Collected data
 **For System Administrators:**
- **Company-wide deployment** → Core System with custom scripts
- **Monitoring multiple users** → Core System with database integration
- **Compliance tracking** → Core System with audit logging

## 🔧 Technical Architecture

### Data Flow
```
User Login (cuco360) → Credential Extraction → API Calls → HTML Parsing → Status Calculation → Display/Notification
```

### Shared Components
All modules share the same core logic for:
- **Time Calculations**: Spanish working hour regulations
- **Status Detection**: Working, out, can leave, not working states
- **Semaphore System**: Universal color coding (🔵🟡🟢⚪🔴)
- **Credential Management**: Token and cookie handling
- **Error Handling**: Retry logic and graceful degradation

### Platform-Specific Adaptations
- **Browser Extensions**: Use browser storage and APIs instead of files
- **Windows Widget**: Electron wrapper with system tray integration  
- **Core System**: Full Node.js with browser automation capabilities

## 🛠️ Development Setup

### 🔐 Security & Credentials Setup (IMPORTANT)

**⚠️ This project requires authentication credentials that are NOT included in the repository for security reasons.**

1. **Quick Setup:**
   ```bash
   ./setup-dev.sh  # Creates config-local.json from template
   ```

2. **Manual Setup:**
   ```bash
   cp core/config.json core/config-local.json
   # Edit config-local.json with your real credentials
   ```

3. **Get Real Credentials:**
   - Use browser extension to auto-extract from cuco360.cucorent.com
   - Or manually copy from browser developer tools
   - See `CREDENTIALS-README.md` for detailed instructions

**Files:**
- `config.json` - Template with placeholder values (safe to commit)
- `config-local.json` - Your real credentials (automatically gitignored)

* **What the task requires**
This calls for repeating all of the records, character for character.

* **Exercise answer**
 **For System Administrators:**
- **Company-wide deployment** → Core System with custom scripts
- **Monitoring multiple users** → Core System with database integration
- **Compliance tracking** → Core System with audit logging

## 🔧 Technical Architecture

### Data Flow
```
User Login (cuco360) → Credential Extraction → API Calls → HTML Parsing → Status Calculation → Display/Notification
```

### Shared Components
All modules share the same core logic for:
- **Time Calculations**: Spanish working hour regulations
- **Status Detection**: Working, out, can leave, not working states
- **Semaphore System**: Universal color coding (🔵🟡🟢⚪🔴)
- **Credential Management**: Token and cookie handling
- **Error Handling**: Retry logic and graceful degradation

### Platform-Specific Adaptations
- **Browser Extensions**: Use browser storage and APIs instead of files
- **Windows Widget**: Electron wrapper with system tray integration  
- **Core System**: Full Node.js with browser automation capabilities

## 🛠️ Development Setup

### 🔐 Security & Credentials Setup (IMPORTANT)

**⚠️ This project requires authentication credentials that are NOT included in the repository for security reasons.**

1. **Quick Setup:**
   ```bash
   ./setup-dev.sh  # Creates config-local.json from template
   ```

2. **Manual Setup:**
   ```bash
   cp core/config.json core/config-local.json
   # Edit config-local.json with your real credentials
   ```

3. **Get Real Credentials:**
   - Use browser extension to auto-extract from cuco360.cucorent.com
   - Or manually copy from browser developer tools
   - See `CREDENTIALS-README.md` for detailed instructions

**Files:**
- `config.json` - Template with placeholder values (safe to commit)
- `config-local.json` - Your real credentials (automatically gitignored)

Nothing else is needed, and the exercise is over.